Researchers Just Discovered a Bug That Has Made Fortune 100 Companies Vulnerable to Simple Hacks Since 2008


The vulnerability was discovered in a popular open-source software package.

With nothing but a web browser and an internet connection, attackers can easily hack the websites of at least 65% of Fortune 100 companies by exploiting a vulnerability that’s existed for nearly a decade, according to a new report by security researchers.

The vulnerability was discovered in a popular open-source software package called Apache Struts, which is a programming framework for building web applications in Java.

“All versions of Struts since 2008 are affected; all web applications using the framework’s popular REST plugin are vulnerable,” according to researchers at the security firm lgtm. The REST plugin is an add-on for Struts used to handle web requests, like data sent to a server from a form a user has filled out.
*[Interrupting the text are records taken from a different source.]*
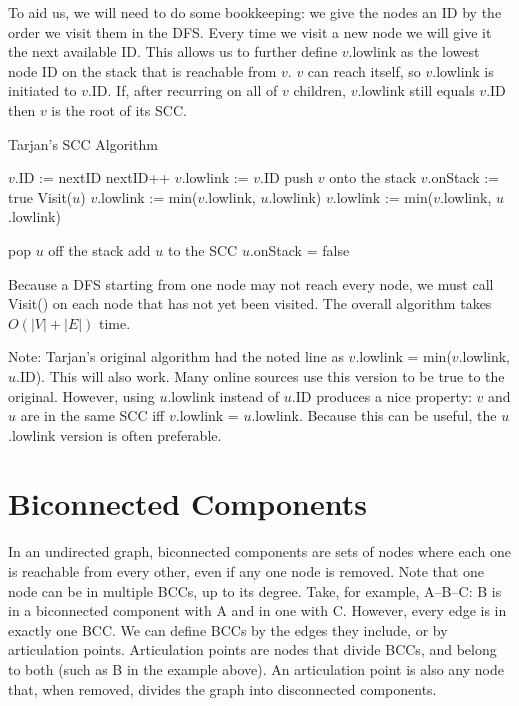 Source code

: \documentclass{article}
\begin{document}
To aid us, we will need to do some bookkeeping: we give the nodes an ID by the order we visit them in the DFS. Every time we visit a new node we will give it the next available ID. This allows us to further define $v$.lowlink as the lowest node ID on the stack that is reachable from $v$. $v$ can reach itself, so $v$.lowlink is initiated to $v$.ID. If, after recurring on all of $v$ children, $v$.lowlink still equals $v$.ID then $v$ is the root of its SCC.

\begin{algorithm}[H]
\caption{Tarjan's SCC Algorithm}
\begin{algorithmic}
  \State $v$.ID := nextID
  \State nextID++
  \State $v$.lowlink := $v$.ID
  \State push $v$ onto the stack
  \State $v$.onStack := true
      \State Visit($u$)
      \State $v$.lowlink := min($v$.lowlink, $u$.lowlink)
      \State $v$.lowlink := min($v$.lowlink, $u$.lowlink)
    \EndIf
  \EndFor
  
      \State pop $u$ off the stack
      \State add $u$ to the SCC
      \State $u$.onStack = false
    \EndWhile
  \EndIf
\EndFunction
\end{algorithmic}
\end{algorithm}

Because a DFS starting from one node may not reach every node, we must call Visit() on each node that has not yet been visited. The overall algorithm takes $O(|V| + |E|)$ time.

Note: Tarjan's original algorithm had the noted line as $v$.lowlink = min($v$.lowlink, $u$.ID). This will also work. Many online sources use this version to be true to the original. However, using $u$.lowlink instead of $u$.ID produces a nice property: $v$ and $u$ are in the same SCC iff $v$.lowlink = $u$.lowlink. Because this can be useful, the $u$.lowlink version is often preferable.

\newpage
\section{Biconnected Components}

In an undirected graph, biconnected components are sets of nodes where each one is reachable from every other, even if any one node is removed. Note that one node can be in multiple BCCs, up to its degree. Take, for example, A--B--C: B is in a biconnected component with A and in one with C. However, every edge is in exactly one BCC. We can define BCCs by the edges they include, or by articulation points. Articulation points are nodes that divide BCCs, and belong to both (such as B in the example above). An articulation point is also any node that, when removed, divides the graph into disconnected components.
\end{document}
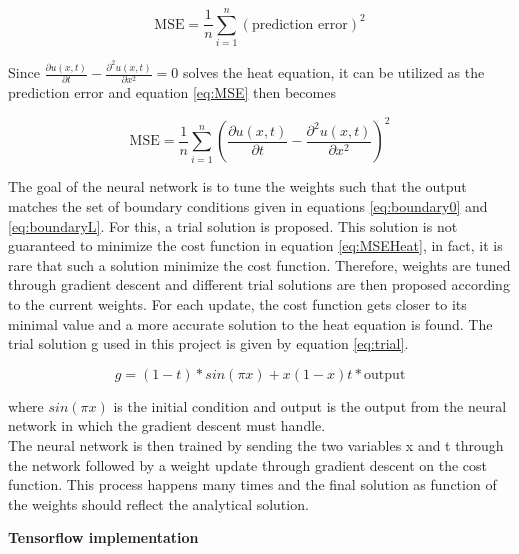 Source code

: \documentclass[12pt,a4paper]{article}
\begin{document}
\begin{equation}\label{eq:MSE}
\textrm{MSE} = \frac{1}{n} \sum_{i = 1}^n (\textrm{prediction error})^2
\end{equation}

\noindent Since $\frac{\partial u(x,t)}{\partial t} - \frac{\partial^2 u(x,t)}{\partial x^2} = 0$ solves the heat equation, it can be utilized as the prediction error and equation \ref{eq:MSE} then becomes

\begin{equation}\label{eq:MSEHeat}
\textrm{MSE} = \frac{1}{n} \sum_{i = 1}^n (\frac{\partial u(x,t)}{\partial t} - \frac{\partial^2 u(x,t)}{\partial x^2})^2
\end{equation}

\noindent The goal of the neural network is to tune the weights such that the output matches the set of boundary conditions given in equations \ref{eq:boundary0} and \ref{eq:boundaryL}. For this, a trial solution is proposed. This solution is not guaranteed to minimize the cost function in equation \ref{eq:MSEHeat}, in fact, it is rare that such a solution minimize the cost function. Therefore, weights are tuned through gradient descent and different trial solutions are then proposed according to the current weights. For each update, the cost function gets closer to its minimal value and a more accurate solution to the heat equation is found. The trial solution g used in this project is given by equation \ref{eq:trial}.

\begin{equation}\label{eq:trial}
g = (1-t)*sin(\pi x) + x(1-x)t*\textrm{output}
\end{equation}

\noindent where $sin(\pi x)$ is the initial condition and output is the output from the neural network in which the gradient descent must handle. 
\\
The neural network is then trained by sending the two variables x and t through the network followed by a weight update through gradient descent on the cost function. This process happens many times and the final solution as function of the weights should reflect the analytical solution.

\begin{center}
\large{\textbf{Tensorflow implementation}}
\end{center}
\end{document}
The vulnerability relates to how Struts parses that kind of data and converts it into information that can be interpreted by the Java programming language. When the vulnerability is successfully exploited, malicious code can be hidden inside of such data, and executed when Struts attempts to convert it.

That means intruders could easily inject malware into web servers, possibly without being detected, and use it to steal or delete sensitive data, or infect computers with ransomware, among other things.

Researchers at lgtm say they’ve developed a “simple working exploit for this vulnerability,” as well as a patch that will fix it, which has been integrated into the latest version of Apache Struts. The researchers are holding off on publishing their exploit to give users a chance to update their software. Whether hackers had discovered the bug at any point in the past nine years is unclear, but lgtm has found no evidence of an exploit being circulated online, on black market websites or elsewhere.

“At the time of the announcement there is no suggestion that an exploit is publicly available, but it is likely that there will be one soon,” the researchers said in their report.

Still, the widespread use of Struts and the ease with which hackers could exploit the vulnerability is cause for concern, the researchers said.

“Struts is used in several airline booking systems, as well as a number of financial institutions who use it in internet banking applications,” according to Man Yue Mo, a researcher at lgtm. “On top of that, it is incredibly easy for an attacker to exploit this weakness: all you need is a web browser. Organizations who use Struts should upgrade their components immediately.”